Peut-on comparer l’actuelle crise du logement avec celle qui avait éclaté au début des années 1950 ?

On peut tracer des perspectives de l’une à l’autre, mais elles ne sont pas de même nature. A l’époque, la France comptait 45 millions d’habitants, et il manquait 4 millions de logements : nous étions dans une phase de restructuration lourde de l’économie, avec l’exode rural et les enfants de paysans qui quittaient le village pour se faire ouvriers. Il restait encore 6 millions d’exploitations agricoles. Il y avait enfin une forte immigration, pour répondre aux besoins de l’industrie. A ces besoins quantitatifs s’ajoutaient des besoins qualitatifs : 60% des logements n’avaient pas les trois points d’eau (eaux usées, eau potable, douche). Il y avait même des bidonvilles.

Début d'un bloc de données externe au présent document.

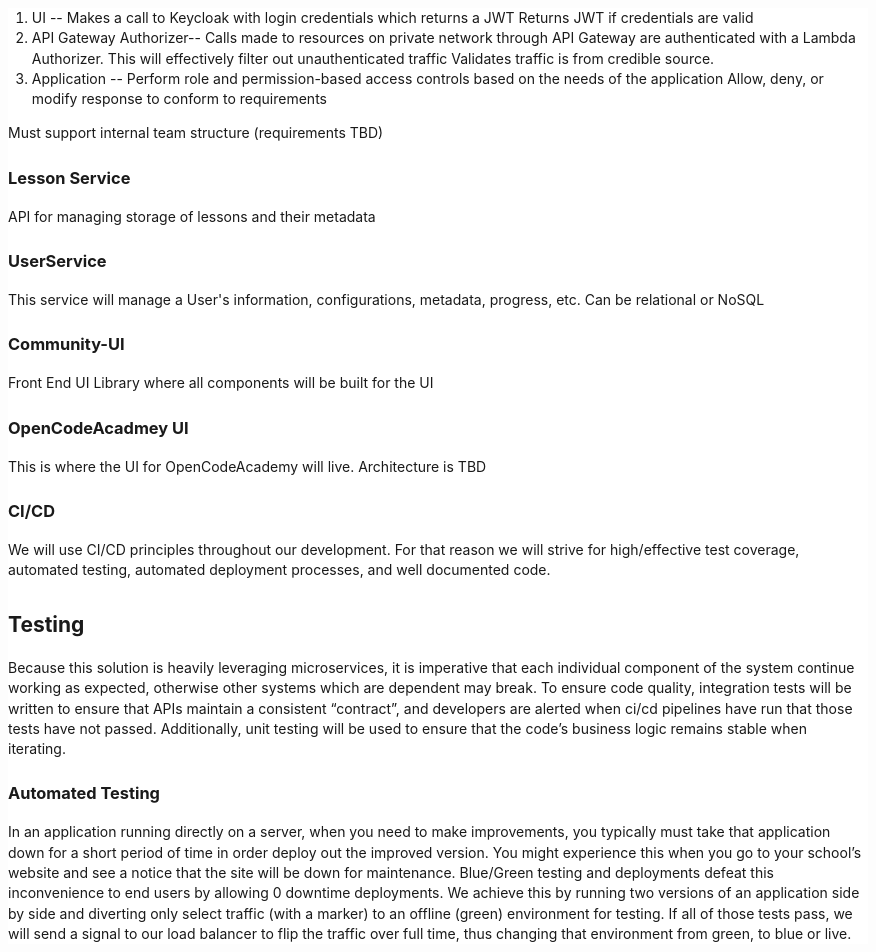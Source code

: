 1. UI -- Makes a call to Keycloak with login credentials which returns a JWT Returns JWT if credentials are valid
2. API Gateway
   Authorizer-- Calls made to resources on private network through
   API Gateway are authenticated with a Lambda Authorizer. This will effectively filter out unauthenticated traffic Validates traffic is from credible source.
3. Application -- Perform role and permission-based access controls based on the needs of the application Allow, deny, or modify response to conform to requirements

Must support internal team structure (requirements TBD)

### Lesson Service

API for managing storage of lessons and their metadata

### UserService

This service will manage a User's information, configurations, metadata, progress, etc. Can be relational or NoSQL

### Community-UI

Front End UI Library where all components will be built for the UI

### OpenCodeAcadmey UI

This is where the UI for OpenCodeAcademy will live.
Architecture is TBD

### CI/CD

We will use CI/CD principles throughout our development.
For that reason we will strive for high/effective test coverage, automated testing, automated deployment processes, and well documented code.

## Testing

Because this solution is heavily leveraging microservices, it is imperative that each individual component of the system continue working as expected, otherwise other systems which are dependent may break. To ensure code quality, integration tests will be written to ensure that APIs maintain a consistent “contract”, and developers are alerted when ci/cd pipelines have run that those tests have not passed. Additionally, unit testing will be used to ensure that the code’s business logic remains stable when iterating.

### Automated Testing

In an application running directly on a server, when you need to make improvements, you typically must take that application down for a short period of time in order deploy out the improved version. You might experience this when you go to your school’s website and see a notice that the site will be down for maintenance. Blue/Green testing and deployments defeat this inconvenience to end users by allowing 0 downtime deployments. We achieve this by running two versions of an application side by side and diverting only select traffic (with a marker) to an offline (green) environment for testing. If all of those tests pass, we will send a signal to our load balancer to flip the traffic over full time, thus changing that environment from green, to blue or live.
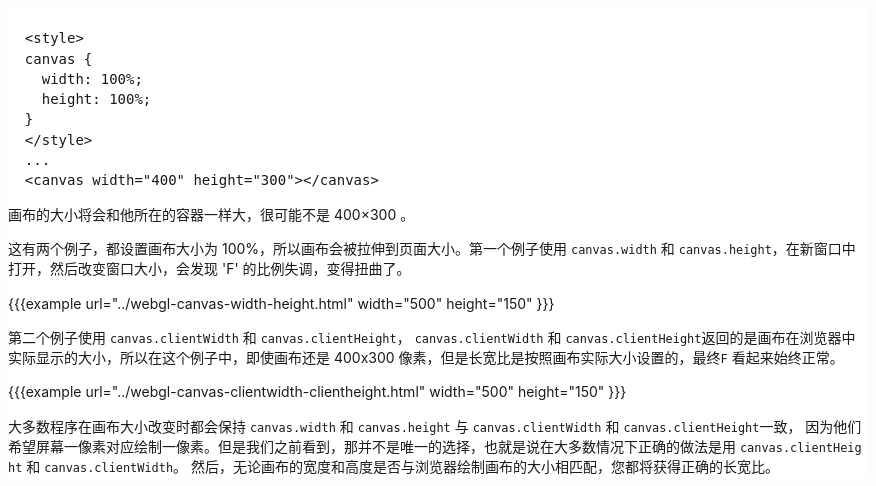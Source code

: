 <pre class="prettyprint"><!>
  &lt;style&gt;
  canvas {
    width: 100%;
    height: 100%;
  }
  &lt;/style&gt;
  ...
  &lt;canvas width="400" height="300">&lt;/canvas&gt;
</pre>
<p>画布的大小将会和他所在的容器一样大，很可能不是 400×300 。</p>
<p>这有两个例子，都设置画布大小为 100%，所以画布会被拉伸到页面大小。第一个例子使用 <code>canvas.width</code> 和 <code>canvas.height</code>，在新窗口中打开，然后改变窗口大小，会发现 'F' 的比例失调，变得扭曲了。</p>
{{{example url="../webgl-canvas-width-height.html" width="500" height="150" }}}
<p>第二个例子使用 <code>canvas.clientWidth</code>
和 <code>canvas.clientHeight</code>， <code>canvas.clientWidth</code>
和 <code>canvas.clientHeight</code>返回的是画布在浏览器中实际显示的大小，所以在这个例子中，即使画布还是 400x300 像素，但是长宽比是按照画布实际大小设置的，最终<code>F</code> 看起来始终正常。</p>
{{{example url="../webgl-canvas-clientwidth-clientheight.html" width="500" height="150" }}}
<p>大多数程序在画布大小改变时都会保持 <code>canvas.width</code> 和 <code>canvas.height</code> 与 <code>canvas.clientWidth</code> 和 <code>canvas.clientHeight</code>一致，
因为他们希望屏幕一像素对应绘制一像素。但是我们之前看到，那并不是唯一的选择，也就是说在大多数情况下正确的做法是用 <code>canvas.clientHeight</code>
和 <code>canvas.clientWidth</code>。 然后，无论画布的宽度和高度是否与浏览器绘制画布的大小相匹配，您都将获得正确的长宽比。
</p>
</div>
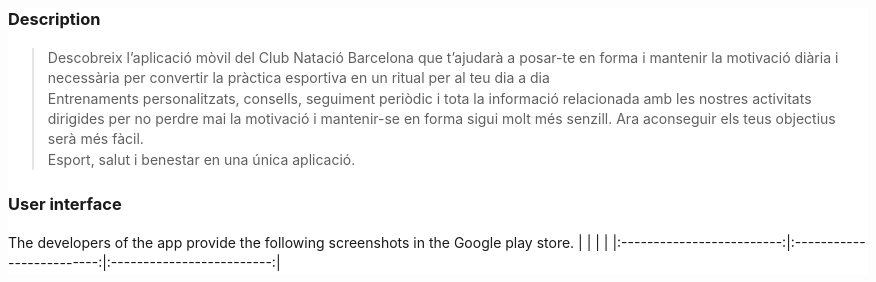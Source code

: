 ### Description
> Descobreix l’aplicació mòvil del Club Natació Barcelona que t’ajudarà a posar-te en forma i mantenir la motivació diària i necessària per convertir la pràctica esportiva en un ritual per al teu dia a dia
<br>Entrenaments personalitzats, consells, seguiment periòdic i tota la informació relacionada amb les nostres activitats dirigides per no perdre mai la motivació i mantenir-se en forma sigui molt més senzill. Ara aconseguir els teus objectius serà més fàcil. 
<br>Esport, salut i benestar en una única aplicació.


### User interface
The developers of the app provide the following screenshots in the Google play store.
| | | |
|:-------------------------:|:-------------------------:|:-------------------------:|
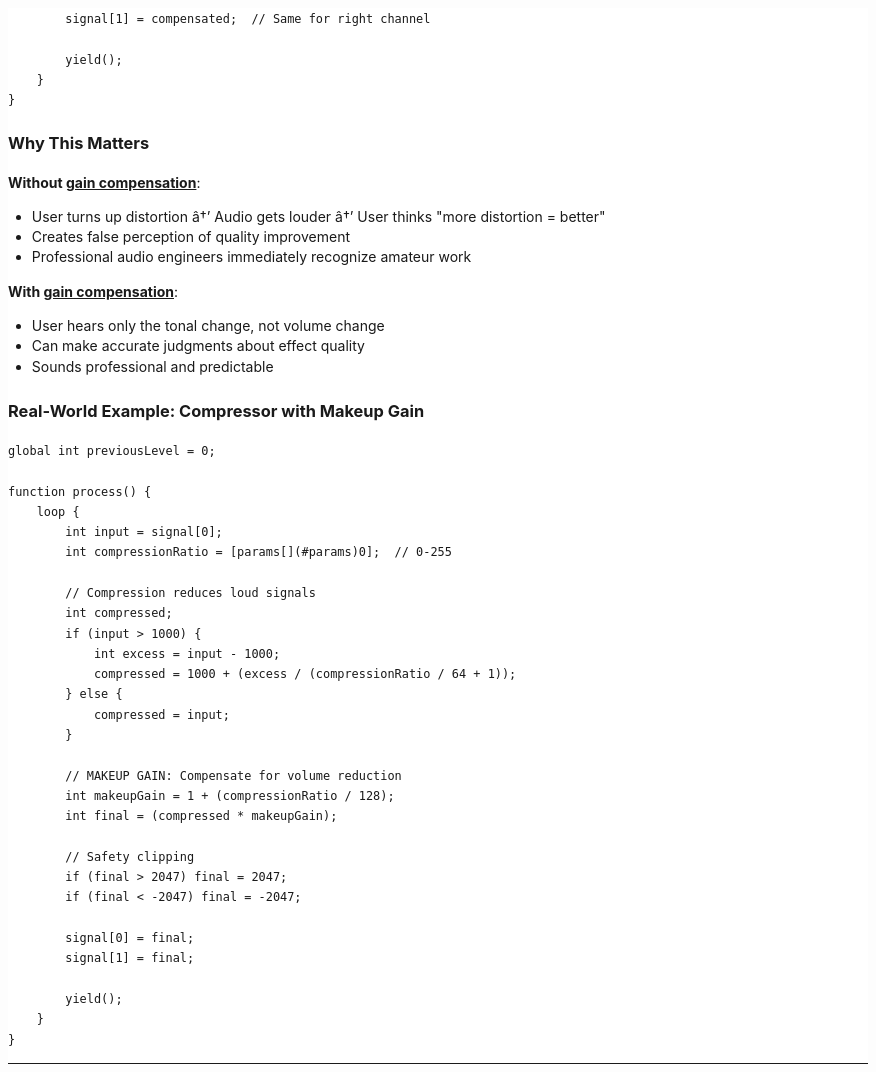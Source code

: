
 ```impala
        signal[1] = compensated;  // Same for right channel
        
        yield();
    }
}
```

### Why This Matters

**Without [gain compensation](#gain-compensation)**:
- User turns up distortion â†’ Audio gets louder â†’ User thinks "more distortion = better"
- Creates false perception of quality improvement
- Professional audio engineers immediately recognize amateur work

**With [gain compensation](#gain-compensation)**:
- User hears only the tonal change, not volume change
- Can make accurate judgments about effect quality
- Sounds professional and predictable

### Real-World Example: Compressor with Makeup Gain

```impala
global int previousLevel = 0;

function process() {
    loop {
        int input = signal[0];
        int compressionRatio = [params[](#params)0];  // 0-255
        
        // Compression reduces loud signals
        int compressed;
        if (input > 1000) {
            int excess = input - 1000;
            compressed = 1000 + (excess / (compressionRatio / 64 + 1));
        } else {
            compressed = input;
        }
        
        // MAKEUP GAIN: Compensate for volume reduction
        int makeupGain = 1 + (compressionRatio / 128);
        int final = (compressed * makeupGain);
        
        // Safety clipping
        if (final > 2047) final = 2047;
        if (final < -2047) final = -2047;
        
        signal[0] = final;
        signal[1] = final;
        
        yield();
    }
}
```

---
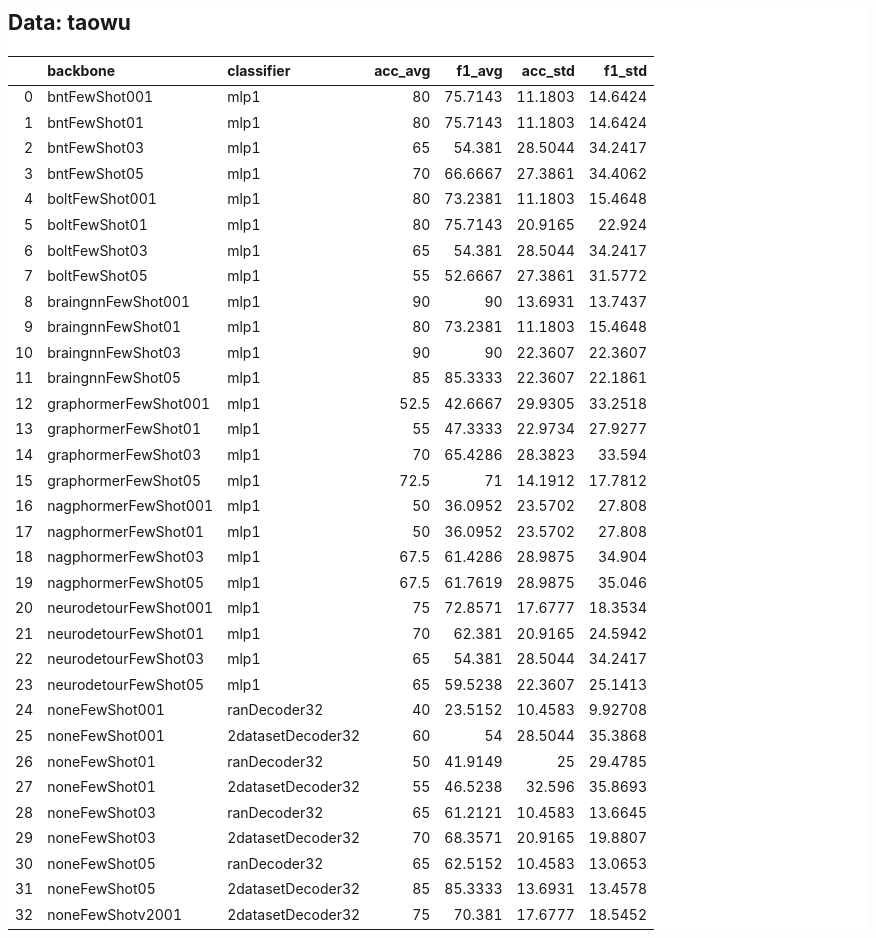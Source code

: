


## Data: taowu 

|    | backbone              | classifier        |   acc_avg |   f1_avg |   acc_std |   f1_std |
|---:|:----------------------|:------------------|----------:|---------:|----------:|---------:|
|  0 | bntFewShot001         | mlp1              |      80   |  75.7143 |   11.1803 | 14.6424  |
|  1 | bntFewShot01          | mlp1              |      80   |  75.7143 |   11.1803 | 14.6424  |
|  2 | bntFewShot03          | mlp1              |      65   |  54.381  |   28.5044 | 34.2417  |
|  3 | bntFewShot05          | mlp1              |      70   |  66.6667 |   27.3861 | 34.4062  |
|  4 | boltFewShot001        | mlp1              |      80   |  73.2381 |   11.1803 | 15.4648  |
|  5 | boltFewShot01         | mlp1              |      80   |  75.7143 |   20.9165 | 22.924   |
|  6 | boltFewShot03         | mlp1              |      65   |  54.381  |   28.5044 | 34.2417  |
|  7 | boltFewShot05         | mlp1              |      55   |  52.6667 |   27.3861 | 31.5772  |
|  8 | braingnnFewShot001    | mlp1              |      90   |  90      |   13.6931 | 13.7437  |
|  9 | braingnnFewShot01     | mlp1              |      80   |  73.2381 |   11.1803 | 15.4648  |
| 10 | braingnnFewShot03     | mlp1              |      90   |  90      |   22.3607 | 22.3607  |
| 11 | braingnnFewShot05     | mlp1              |      85   |  85.3333 |   22.3607 | 22.1861  |
| 12 | graphormerFewShot001  | mlp1              |      52.5 |  42.6667 |   29.9305 | 33.2518  |
| 13 | graphormerFewShot01   | mlp1              |      55   |  47.3333 |   22.9734 | 27.9277  |
| 14 | graphormerFewShot03   | mlp1              |      70   |  65.4286 |   28.3823 | 33.594   |
| 15 | graphormerFewShot05   | mlp1              |      72.5 |  71      |   14.1912 | 17.7812  |
| 16 | nagphormerFewShot001  | mlp1              |      50   |  36.0952 |   23.5702 | 27.808   |
| 17 | nagphormerFewShot01   | mlp1              |      50   |  36.0952 |   23.5702 | 27.808   |
| 18 | nagphormerFewShot03   | mlp1              |      67.5 |  61.4286 |   28.9875 | 34.904   |
| 19 | nagphormerFewShot05   | mlp1              |      67.5 |  61.7619 |   28.9875 | 35.046   |
| 20 | neurodetourFewShot001 | mlp1              |      75   |  72.8571 |   17.6777 | 18.3534  |
| 21 | neurodetourFewShot01  | mlp1              |      70   |  62.381  |   20.9165 | 24.5942  |
| 22 | neurodetourFewShot03  | mlp1              |      65   |  54.381  |   28.5044 | 34.2417  |
| 23 | neurodetourFewShot05  | mlp1              |      65   |  59.5238 |   22.3607 | 25.1413  |
| 24 | noneFewShot001        | ranDecoder32      |      40   |  23.5152 |   10.4583 |  9.92708 |
| 25 | noneFewShot001        | 2datasetDecoder32 |      60   |  54      |   28.5044 | 35.3868  |
| 26 | noneFewShot01         | ranDecoder32      |      50   |  41.9149 |   25      | 29.4785  |
| 27 | noneFewShot01         | 2datasetDecoder32 |      55   |  46.5238 |   32.596  | 35.8693  |
| 28 | noneFewShot03         | ranDecoder32      |      65   |  61.2121 |   10.4583 | 13.6645  |
| 29 | noneFewShot03         | 2datasetDecoder32 |      70   |  68.3571 |   20.9165 | 19.8807  |
| 30 | noneFewShot05         | ranDecoder32      |      65   |  62.5152 |   10.4583 | 13.0653  |
| 31 | noneFewShot05         | 2datasetDecoder32 |      85   |  85.3333 |   13.6931 | 13.4578  |
| 32 | noneFewShotv2001      | 2datasetDecoder32 |      75   |  70.381  |   17.6777 | 18.5452  |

Les partenaires sociaux se sont-ils emparés du sujet ?

Pas immédiatement. Le 1% logement est créé en 1953, mais les décisions se prennent ailleurs, au niveau politique. Les partenaires sociaux accompagnent financièrement les opérations. Très vite, la mécanique est lancée : pendant une vingtaine d’années, on va construire plus de 400 000 logements par an, dont 150 000 logements sociaux. Depuis les années 1980, ce rythme a sensiblement diminué, avec des chiffres de 300 000 logements dont 50 000 pour l’habitat social.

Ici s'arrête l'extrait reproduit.